Oggi, una nuova generazione di chef gitani sta traducendo quel sapere in linguaggi contemporanei. A Jerez, Manuel Loreto ha trasformato la berza in un hot dog, Diego Santiago ha fuso la chistorra con l’uramaki giapponese, e Ángel Taboada ha creato un intero menu degustazione dedicato all’identità gitana, basato su ricerca antropologica e memoria familiare. Si tratta di operazioni tutt’altro che folkloristiche: il fine non è rivisitare, ma rivendicare. Dare dignità a una cucina nata ai margini, che per troppo tempo è stata raccontata solo come povera. E che invece ha saputo trasformare la scarsità in invenzione, l’esclusione in stile. Una cucina che oggi non solo resiste, ma si reinventa, senza perdere il ritmo del cuore.

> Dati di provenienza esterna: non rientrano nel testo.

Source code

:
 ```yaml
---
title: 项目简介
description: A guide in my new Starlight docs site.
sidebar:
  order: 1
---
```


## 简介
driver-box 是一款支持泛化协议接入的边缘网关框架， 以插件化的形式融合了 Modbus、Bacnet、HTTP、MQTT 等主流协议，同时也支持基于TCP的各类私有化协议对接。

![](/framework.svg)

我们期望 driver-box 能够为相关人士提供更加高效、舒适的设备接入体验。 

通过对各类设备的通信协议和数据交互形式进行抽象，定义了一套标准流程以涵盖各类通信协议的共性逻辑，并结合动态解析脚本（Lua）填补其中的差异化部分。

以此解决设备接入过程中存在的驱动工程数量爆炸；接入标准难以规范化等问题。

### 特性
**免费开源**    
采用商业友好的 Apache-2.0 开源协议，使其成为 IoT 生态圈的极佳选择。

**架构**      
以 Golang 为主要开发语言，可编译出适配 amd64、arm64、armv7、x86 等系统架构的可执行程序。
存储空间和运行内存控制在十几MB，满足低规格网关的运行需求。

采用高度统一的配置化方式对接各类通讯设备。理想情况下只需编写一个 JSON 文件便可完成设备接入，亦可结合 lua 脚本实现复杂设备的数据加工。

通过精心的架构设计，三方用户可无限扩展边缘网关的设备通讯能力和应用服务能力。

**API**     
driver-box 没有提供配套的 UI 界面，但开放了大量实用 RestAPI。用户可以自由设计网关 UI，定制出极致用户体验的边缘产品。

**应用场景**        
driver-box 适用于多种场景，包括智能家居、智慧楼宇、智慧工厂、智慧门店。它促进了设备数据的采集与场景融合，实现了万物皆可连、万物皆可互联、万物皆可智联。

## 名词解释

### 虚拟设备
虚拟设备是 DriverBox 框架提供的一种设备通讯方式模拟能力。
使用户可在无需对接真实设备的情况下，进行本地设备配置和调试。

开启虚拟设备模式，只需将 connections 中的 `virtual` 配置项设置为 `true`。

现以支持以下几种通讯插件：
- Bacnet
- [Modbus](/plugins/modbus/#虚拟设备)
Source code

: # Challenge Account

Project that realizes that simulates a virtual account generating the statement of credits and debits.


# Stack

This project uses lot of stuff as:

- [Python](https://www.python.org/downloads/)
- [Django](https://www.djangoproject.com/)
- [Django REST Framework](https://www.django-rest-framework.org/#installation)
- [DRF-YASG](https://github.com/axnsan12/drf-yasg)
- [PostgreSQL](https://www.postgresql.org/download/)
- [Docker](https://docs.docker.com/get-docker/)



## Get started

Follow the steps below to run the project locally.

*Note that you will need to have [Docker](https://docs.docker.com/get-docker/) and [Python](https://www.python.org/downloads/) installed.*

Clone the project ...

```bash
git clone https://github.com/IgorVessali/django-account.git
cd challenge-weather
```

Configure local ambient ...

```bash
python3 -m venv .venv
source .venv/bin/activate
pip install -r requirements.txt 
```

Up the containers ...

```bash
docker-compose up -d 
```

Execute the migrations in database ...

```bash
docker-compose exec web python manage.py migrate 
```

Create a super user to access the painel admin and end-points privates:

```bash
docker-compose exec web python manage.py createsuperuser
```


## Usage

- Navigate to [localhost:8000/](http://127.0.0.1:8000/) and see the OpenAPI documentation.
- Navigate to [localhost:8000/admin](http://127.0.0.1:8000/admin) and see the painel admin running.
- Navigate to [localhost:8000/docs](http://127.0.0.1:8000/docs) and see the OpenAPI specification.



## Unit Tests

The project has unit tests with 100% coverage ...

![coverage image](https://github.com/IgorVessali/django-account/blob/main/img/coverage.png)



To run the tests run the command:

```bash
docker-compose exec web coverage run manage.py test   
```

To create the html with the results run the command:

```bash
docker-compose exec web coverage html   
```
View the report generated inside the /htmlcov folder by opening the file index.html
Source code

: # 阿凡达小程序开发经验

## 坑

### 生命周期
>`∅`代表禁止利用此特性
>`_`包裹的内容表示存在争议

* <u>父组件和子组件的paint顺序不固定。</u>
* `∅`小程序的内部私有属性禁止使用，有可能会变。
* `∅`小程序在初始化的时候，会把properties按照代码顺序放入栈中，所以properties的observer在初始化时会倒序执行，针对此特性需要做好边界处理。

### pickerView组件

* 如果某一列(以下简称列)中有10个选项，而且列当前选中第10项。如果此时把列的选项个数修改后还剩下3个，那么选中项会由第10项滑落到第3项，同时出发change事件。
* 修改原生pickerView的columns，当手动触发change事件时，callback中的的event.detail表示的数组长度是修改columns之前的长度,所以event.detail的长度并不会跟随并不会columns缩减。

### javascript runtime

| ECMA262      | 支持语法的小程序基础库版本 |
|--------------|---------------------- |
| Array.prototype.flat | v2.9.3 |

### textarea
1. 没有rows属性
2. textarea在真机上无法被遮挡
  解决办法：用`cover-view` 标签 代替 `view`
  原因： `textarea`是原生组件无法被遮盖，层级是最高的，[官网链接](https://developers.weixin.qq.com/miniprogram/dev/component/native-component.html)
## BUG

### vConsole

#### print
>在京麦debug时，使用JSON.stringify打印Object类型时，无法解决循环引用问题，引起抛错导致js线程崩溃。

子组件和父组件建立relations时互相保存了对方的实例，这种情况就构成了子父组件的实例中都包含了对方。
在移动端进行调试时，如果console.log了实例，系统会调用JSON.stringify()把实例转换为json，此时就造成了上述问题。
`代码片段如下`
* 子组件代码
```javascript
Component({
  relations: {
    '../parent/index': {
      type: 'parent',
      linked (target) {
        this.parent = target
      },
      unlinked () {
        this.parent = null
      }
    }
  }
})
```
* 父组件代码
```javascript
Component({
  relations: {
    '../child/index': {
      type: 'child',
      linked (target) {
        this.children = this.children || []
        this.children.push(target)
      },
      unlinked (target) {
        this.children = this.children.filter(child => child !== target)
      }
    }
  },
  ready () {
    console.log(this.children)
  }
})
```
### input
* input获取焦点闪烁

La cucina gitana non ha bisogno di essere “salvata” da uno chef stellato, né deve essere piegata a logiche folkloristiche. Ha bisogno di spazi in cui essere raccontata da chi la vive, da chi l’ha cucinata per fame e ora la cucina per scelta. Nei laboratori gastronomici, nei progetti culturali, ma anche nelle case dove ancora oggi si canta mentre si gira il soffritto. Forse è proprio nella tensione tra l’oralità e la scrittura che la cucina gitana trova oggi un nuovo respiro. Mentre alcune mani continuano a cucinare “a occhio”, altre iniziano a scrivere, documentare, insegnare. Non per cristallizzare una tradizione, ma per permetterle di esistere anche fuori dai confini della memoria.